On November 15, the House of Representatives voted by a large majority to change portions of ObamaCare and permit the sale of individual health coverage that falls short of requirements in the law. Some 39 Democrats joined Republicans in supporting the measure in the House, and the final vote was 261-157. The bill passed by the House of Representatives goes beyond the administrative approach suggested by the Administration, because it would allow insurance firms to sell individual plans to new as well as existing customers, even if the coverage falls short of the new law's requirements.

The White House responded by accusing Republicans as seeking to "sabotage the healthcare law." It is unclear whether the Senate will approve a bill similar to the House, but the Democrats in the Senate are also under great pressure from the public.

Republicans in the House cite the fact that fewer than 27,000 signups have been completed on the federal healthcare site, while millions of individual policies have been canceled due to the new law. The combination of fewer signups under the new law than anticipated, and the possible extension allowing individual policies not meeting the law's requirements to continue, would exacerbate the problem of having healthier consumers stay out of the state exchanges, and create a pool in the state exchanges of the relatively unhealthy insureds, and increase overall costs of exchange-based plans.

There are numerous other issues as to whether state insurance commissions will approve all the changes, and whether the insurance carriers have the time or the inclination to reinstate some of the cancelled plans. There are further questions as to whether some of the changes promoted by the Administration can be made by regulations, or only by changes in the law itself. The impact politically of the developments are so severe that public opinion has shifted some 11% towards Republicans from the adverse public reaction to the government shutdown to the problems created by the implementation of ObamaCare.


The Administration announced in October that it was postponing for individuals their obligations to sign up for healthcare without penalties for about six weeks. On October 23, the Administration announced that if consumers sign up for mandated healthcare coverage by the end of March, they will not face the $95.00 (or 1% of income) individual penalty. A White House official denied that pushing back the sign-up requirement was related to the problems with healthcare.gov, and explained it as an effort to eliminate a "disconnect" over the deadline for individual coverage.

The current situation has generated somewhat of a backlash in the President's own political party. While the recent government shutdown triggered an Administration position that ObamaCare would not be postponed under any circumstances, immediately thereafter the Administration announced its own postponement, and a number of prominent members of the President's own political party have proposed further postponements. CNN reports that all sixteen Senate Democrats up for re-election are expected to support a proposal from Democratic New Hampshire Senator Jeanne Shaheen to both extend the ObamaCare enrollment deadline and waive tax penalties for those unable to enroll. Republicans have been proposing for some time a delay of the individual penalties, much like the employer penalties were delayed one year, to calendar year 2015.

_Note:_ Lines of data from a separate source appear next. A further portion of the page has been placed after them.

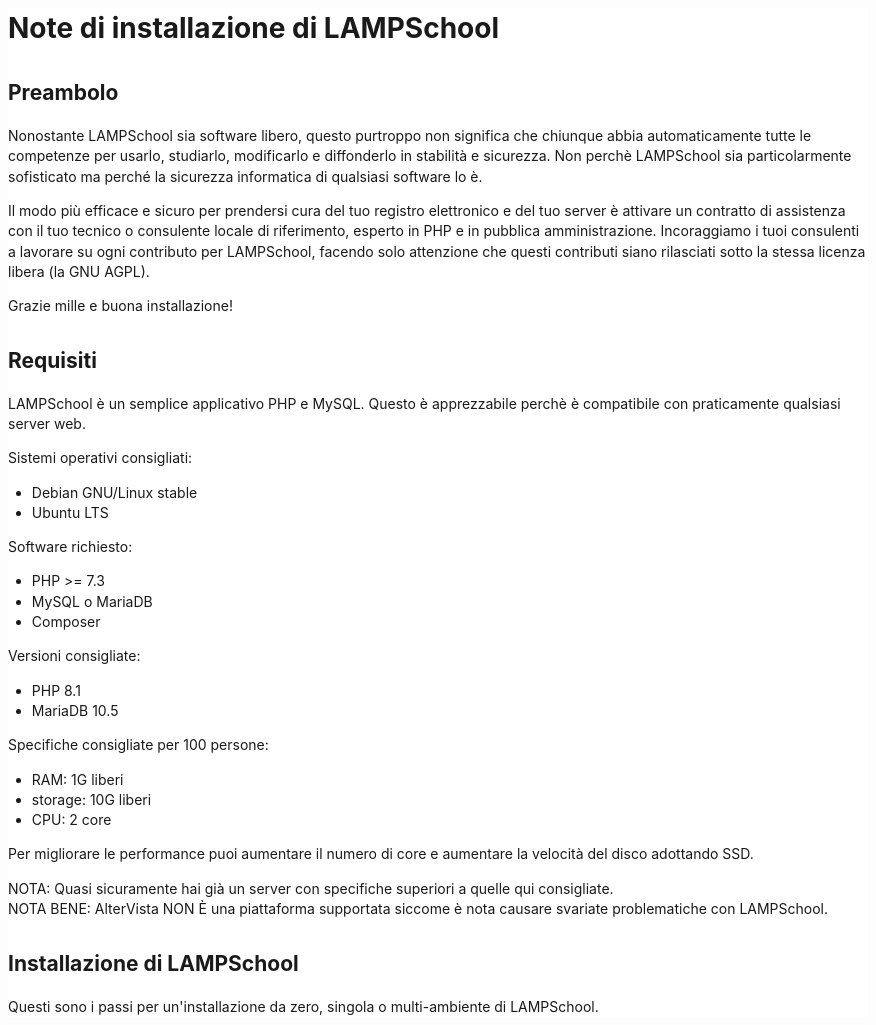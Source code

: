 # Note di installazione di LAMPSchool

## Preambolo

Nonostante LAMPSchool sia software libero, questo purtroppo non significa che
chiunque abbia automaticamente tutte le competenze per usarlo, studiarlo, modificarlo
e diffonderlo in stabilità e sicurezza. Non perchè LAMPSchool sia particolarmente
sofisticato ma perché la sicurezza informatica di qualsiasi software lo è.

Il modo più efficace e sicuro per prendersi cura del tuo registro elettronico
e del tuo server è attivare un contratto di assistenza con il tuo tecnico o
consulente locale di riferimento, esperto in PHP e in pubblica amministrazione.
Incoraggiamo i tuoi consulenti a lavorare su ogni contributo per LAMPSchool,
facendo solo attenzione che questi contributi siano rilasciati sotto la stessa licenza
libera (la GNU AGPL).

Grazie mille e buona installazione!

## Requisiti

LAMPSchool è un semplice applicativo PHP e MySQL. Questo è apprezzabile perchè è
compatibile con praticamente qualsiasi server web.

Sistemi operativi consigliati:

* Debian GNU/Linux stable
* Ubuntu LTS

Software richiesto:
* PHP >= 7.3
* MySQL o MariaDB
* Composer

Versioni consigliate:
* PHP 8.1
* MariaDB 10.5

Specifiche consigliate per 100 persone:
* RAM: 1G liberi
* storage: 10G liberi
* CPU: 2 core

Per migliorare le performance puoi aumentare il numero di core e aumentare la velocità del disco adottando SSD.

NOTA: Quasi sicuramente hai già un server con specifiche superiori a quelle qui consigliate.   
NOTA BENE: AlterVista NON È una piattaforma supportata siccome è nota causare svariate problematiche con LAMPSchool.

## Installazione di LAMPSchool

Questi sono i passi per un'installazione da zero, singola o multi-ambiente di LAMPSchool.
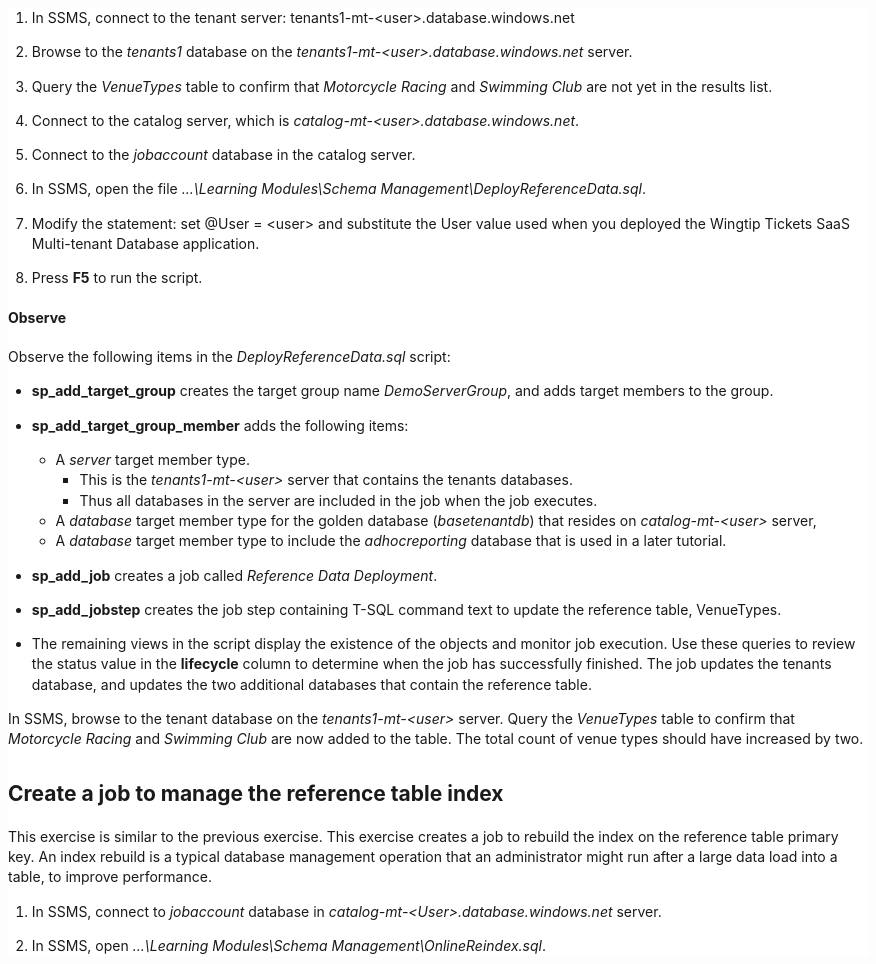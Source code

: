 1. In SSMS, connect to the tenant server: tenants1-mt-\<user\>.database.windows.net

2. Browse to the *tenants1* database on the *tenants1-mt-\<user\>.database.windows.net* server.

3. Query the *VenueTypes* table to confirm that *Motorcycle Racing* and *Swimming Club* are not yet in the results list.

4. Connect to the catalog server, which is *catalog-mt-\<user\>.database.windows.net*.

5. Connect to the *jobaccount* database in the catalog server.

6. In SSMS, open the file *...\\Learning Modules\\Schema Management\\DeployReferenceData.sql*.

7. Modify the statement: set @User = &lt;user&gt; and substitute the User value used when you deployed the Wingtip Tickets SaaS Multi-tenant Database application.

8. Press **F5** to run the script.

#### Observe

Observe the following items in the *DeployReferenceData.sql* script:

- **sp\_add\_target\_group** creates the target group name *DemoServerGroup*, and adds target members to the group.

- **sp\_add\_target\_group\_member** adds the following items:
    - A *server* target member type.
        - This is the *tenants1-mt-&lt;user&gt;* server that contains the tenants databases.
        - Thus all databases in the server are included in the job when the job executes.
    - A *database* target member type for the golden database (*basetenantdb*) that resides on *catalog-mt-&lt;user&gt;* server,
    - A *database* target member type to include the *adhocreporting* database that is used in a later tutorial.

- **sp\_add\_job** creates a job called *Reference Data Deployment*.

- **sp\_add\_jobstep** creates the job step containing T-SQL command text to update the reference table, VenueTypes.

- The remaining views in the script display the existence of the objects and monitor job execution. Use these queries to review the status value in the **lifecycle** column to determine when the job has successfully finished. The job updates the tenants database, and updates the two additional databases that contain the reference table.

In SSMS, browse to the tenant database on the *tenants1-mt-&lt;user&gt;* server. Query the *VenueTypes* table to confirm that *Motorcycle Racing* and *Swimming Club* are now added to the table. The total count of venue types should have increased by two.

## Create a job to manage the reference table index

This exercise is similar to the previous exercise. This exercise creates a job to rebuild the index on the reference table primary key. An index rebuild is a typical database management operation that an administrator might run after a large data load into a table, to improve performance.

1. In SSMS, connect to *jobaccount* database in *catalog-mt-&lt;User&gt;.database.windows.net* server.

2. In SSMS, open *...\\Learning Modules\\Schema Management\\OnlineReindex.sql*.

Meanwhile, fingers continue to be pointed between the Administration and various contractors, as to who is responsible for the numerous glitches on the healthcare exchange website. The Department of Health and Human Services (HHS), which is running all or part of the exchanges in 36 states, has repeatedly declined to answer questions about its handling of the rollout, including specific glitches, enrollment figures, or its plans to fix the problems.  Supposedly only about 25% of those attempting to register have been successful, and there have been massive errors in the enrollment data recorded, reportedly requiring insurers to go to a manual process to complete the enrollment properly.  HHS has pressured insurers to refrain from commenting publicly about the problems.

These issues not only affect adversely the reputation of ObamaCare, but also discourage younger and healthy consumers from enrolling, which means that unhealthy persons will enroll and will increase the cost of programs on the State exchanges.